Namun, menurut Reppert masalah tindak kekerasan yang dilakukan pemuda tidak akan dapat diselesaikan dengan cara penggeledahan tas, pemasangan kamera oengawas dan pintu gerbang saja. Dia menekankan perlunya perhatian lebih terhadap masalah kesehatan mental para pemuda, serta pendidikan bagi keluarga pelajar.
“Kami yakin bahwa sekolah tidak dapat melakukan semuanya.

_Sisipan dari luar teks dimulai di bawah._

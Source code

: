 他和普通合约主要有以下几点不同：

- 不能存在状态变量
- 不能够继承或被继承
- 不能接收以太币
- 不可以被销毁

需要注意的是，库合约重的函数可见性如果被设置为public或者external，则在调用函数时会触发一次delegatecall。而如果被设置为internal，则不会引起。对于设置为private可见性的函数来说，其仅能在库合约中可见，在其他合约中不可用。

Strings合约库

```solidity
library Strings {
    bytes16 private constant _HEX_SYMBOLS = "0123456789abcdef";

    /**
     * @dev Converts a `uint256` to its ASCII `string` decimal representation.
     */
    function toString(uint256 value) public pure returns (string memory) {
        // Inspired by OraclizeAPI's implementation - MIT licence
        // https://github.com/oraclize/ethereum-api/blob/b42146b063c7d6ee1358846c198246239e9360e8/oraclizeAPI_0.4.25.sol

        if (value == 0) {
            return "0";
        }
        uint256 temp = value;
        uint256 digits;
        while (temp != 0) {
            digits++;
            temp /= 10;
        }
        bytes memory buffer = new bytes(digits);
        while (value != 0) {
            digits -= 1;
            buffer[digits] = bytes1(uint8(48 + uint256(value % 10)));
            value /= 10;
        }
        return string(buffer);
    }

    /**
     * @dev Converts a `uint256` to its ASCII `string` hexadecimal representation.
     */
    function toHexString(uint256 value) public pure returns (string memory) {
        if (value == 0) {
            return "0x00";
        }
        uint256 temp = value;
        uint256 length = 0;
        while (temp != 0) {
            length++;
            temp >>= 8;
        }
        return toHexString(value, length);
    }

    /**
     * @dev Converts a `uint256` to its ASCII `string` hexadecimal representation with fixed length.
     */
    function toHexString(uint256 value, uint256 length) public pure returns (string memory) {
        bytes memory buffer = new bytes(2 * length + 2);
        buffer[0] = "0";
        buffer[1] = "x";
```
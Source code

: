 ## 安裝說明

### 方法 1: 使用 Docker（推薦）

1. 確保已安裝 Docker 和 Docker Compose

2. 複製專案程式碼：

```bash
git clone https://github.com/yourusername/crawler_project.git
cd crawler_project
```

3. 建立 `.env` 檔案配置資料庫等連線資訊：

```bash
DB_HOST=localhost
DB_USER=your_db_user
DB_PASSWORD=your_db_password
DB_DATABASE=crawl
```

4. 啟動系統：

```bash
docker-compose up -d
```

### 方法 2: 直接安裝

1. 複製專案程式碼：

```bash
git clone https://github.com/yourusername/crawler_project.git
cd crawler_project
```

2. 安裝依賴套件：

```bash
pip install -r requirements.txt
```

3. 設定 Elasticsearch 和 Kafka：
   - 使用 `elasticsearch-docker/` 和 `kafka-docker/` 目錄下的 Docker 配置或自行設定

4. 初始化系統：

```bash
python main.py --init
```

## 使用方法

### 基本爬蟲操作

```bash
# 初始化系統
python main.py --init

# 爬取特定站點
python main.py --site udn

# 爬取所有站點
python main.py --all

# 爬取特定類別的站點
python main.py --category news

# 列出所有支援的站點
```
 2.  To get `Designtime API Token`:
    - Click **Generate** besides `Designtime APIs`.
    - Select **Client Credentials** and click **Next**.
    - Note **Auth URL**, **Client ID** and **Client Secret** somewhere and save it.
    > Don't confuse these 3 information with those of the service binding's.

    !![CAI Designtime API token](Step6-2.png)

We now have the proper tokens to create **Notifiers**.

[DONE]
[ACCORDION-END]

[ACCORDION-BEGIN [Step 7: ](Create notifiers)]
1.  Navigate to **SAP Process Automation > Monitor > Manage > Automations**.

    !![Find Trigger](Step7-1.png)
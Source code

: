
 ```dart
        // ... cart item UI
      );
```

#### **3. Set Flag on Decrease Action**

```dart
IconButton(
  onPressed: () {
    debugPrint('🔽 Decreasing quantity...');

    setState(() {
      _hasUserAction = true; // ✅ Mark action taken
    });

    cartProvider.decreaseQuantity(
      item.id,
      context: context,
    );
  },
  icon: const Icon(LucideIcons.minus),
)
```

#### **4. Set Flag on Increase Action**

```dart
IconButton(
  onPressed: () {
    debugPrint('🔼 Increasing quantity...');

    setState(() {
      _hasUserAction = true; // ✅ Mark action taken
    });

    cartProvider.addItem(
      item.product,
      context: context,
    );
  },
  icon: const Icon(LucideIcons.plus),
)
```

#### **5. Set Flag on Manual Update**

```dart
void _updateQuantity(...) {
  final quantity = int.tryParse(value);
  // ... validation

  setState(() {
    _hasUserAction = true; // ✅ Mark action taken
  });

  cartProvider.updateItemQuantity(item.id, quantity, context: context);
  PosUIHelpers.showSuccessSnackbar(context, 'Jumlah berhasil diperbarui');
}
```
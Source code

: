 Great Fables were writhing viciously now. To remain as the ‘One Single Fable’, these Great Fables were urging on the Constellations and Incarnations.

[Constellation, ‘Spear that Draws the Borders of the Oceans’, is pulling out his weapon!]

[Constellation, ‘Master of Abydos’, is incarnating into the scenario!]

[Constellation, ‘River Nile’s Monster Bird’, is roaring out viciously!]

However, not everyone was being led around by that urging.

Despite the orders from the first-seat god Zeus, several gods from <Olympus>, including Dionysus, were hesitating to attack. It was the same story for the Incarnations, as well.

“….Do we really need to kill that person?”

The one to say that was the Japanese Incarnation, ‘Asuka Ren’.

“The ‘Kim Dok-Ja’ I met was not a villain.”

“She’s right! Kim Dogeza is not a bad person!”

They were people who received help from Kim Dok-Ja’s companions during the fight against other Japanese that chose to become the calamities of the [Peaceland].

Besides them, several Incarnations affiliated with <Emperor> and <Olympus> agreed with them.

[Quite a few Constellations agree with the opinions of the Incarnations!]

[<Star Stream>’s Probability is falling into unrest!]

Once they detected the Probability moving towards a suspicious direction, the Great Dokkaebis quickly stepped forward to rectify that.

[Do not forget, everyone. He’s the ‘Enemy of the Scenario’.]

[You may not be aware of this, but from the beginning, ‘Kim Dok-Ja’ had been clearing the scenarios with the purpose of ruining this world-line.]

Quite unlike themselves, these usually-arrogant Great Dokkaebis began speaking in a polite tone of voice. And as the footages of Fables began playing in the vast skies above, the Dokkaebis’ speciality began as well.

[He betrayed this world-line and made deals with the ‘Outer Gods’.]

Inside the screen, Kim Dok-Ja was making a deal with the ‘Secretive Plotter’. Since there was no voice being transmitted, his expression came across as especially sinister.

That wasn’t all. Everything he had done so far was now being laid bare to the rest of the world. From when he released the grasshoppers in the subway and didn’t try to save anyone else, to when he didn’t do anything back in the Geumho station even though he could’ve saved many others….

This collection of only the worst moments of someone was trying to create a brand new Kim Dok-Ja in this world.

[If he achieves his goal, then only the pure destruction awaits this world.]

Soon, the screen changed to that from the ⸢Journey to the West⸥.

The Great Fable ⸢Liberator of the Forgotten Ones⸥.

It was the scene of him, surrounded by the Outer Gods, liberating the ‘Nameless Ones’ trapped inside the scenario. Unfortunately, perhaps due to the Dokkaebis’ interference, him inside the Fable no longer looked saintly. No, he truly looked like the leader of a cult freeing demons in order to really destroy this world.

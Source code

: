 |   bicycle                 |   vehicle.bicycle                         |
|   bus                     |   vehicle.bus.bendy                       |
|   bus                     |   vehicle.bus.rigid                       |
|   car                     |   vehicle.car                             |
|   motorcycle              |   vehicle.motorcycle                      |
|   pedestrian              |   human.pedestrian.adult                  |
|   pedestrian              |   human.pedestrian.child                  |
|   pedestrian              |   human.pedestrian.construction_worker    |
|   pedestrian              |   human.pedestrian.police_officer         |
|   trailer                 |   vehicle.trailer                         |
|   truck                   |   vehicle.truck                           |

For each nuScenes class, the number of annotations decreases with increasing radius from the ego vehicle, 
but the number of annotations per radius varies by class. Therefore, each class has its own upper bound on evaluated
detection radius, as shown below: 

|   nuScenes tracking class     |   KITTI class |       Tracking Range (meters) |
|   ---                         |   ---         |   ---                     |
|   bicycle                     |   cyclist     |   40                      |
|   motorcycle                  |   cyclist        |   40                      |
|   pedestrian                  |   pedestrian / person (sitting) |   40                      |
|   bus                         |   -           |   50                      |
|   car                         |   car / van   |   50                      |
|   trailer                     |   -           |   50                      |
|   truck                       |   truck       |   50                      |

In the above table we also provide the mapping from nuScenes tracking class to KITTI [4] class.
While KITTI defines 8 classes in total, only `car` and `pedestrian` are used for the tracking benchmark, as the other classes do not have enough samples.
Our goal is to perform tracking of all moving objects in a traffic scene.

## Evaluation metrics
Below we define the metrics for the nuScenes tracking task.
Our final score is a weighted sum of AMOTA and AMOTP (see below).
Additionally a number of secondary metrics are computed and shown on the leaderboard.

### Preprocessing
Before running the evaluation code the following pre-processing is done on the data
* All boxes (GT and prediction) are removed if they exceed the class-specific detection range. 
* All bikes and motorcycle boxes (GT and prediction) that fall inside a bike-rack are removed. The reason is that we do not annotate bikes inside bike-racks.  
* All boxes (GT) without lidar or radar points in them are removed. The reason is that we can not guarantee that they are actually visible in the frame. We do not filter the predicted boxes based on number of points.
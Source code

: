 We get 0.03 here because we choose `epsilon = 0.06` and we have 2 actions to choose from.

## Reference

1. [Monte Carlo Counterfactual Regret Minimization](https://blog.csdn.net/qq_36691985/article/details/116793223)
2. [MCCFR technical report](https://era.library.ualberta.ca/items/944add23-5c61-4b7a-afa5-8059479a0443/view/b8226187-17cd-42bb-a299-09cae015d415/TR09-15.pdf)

Kita perlu membuat keluarga siswa untuk lebih bertanggung jawab dan membantu para orangtua yang memerlukannya,” imbuhnya.
Reppert juga mengatakan pihak berwenang di Prancis seharusnya tidak menjadikan usia tersangka pelaku sebagai alasan untuk “memaklumi” kasus tindak kekerasan oleh remaja.
“Kami menyakini bahwa seorang anak berusia 15 tahun yang memiliki senjata dan melakukan tindak kejahatan harus dihukum. Dia tahu apa yang dia lakukan pada usia tersebut,” kata Reppert.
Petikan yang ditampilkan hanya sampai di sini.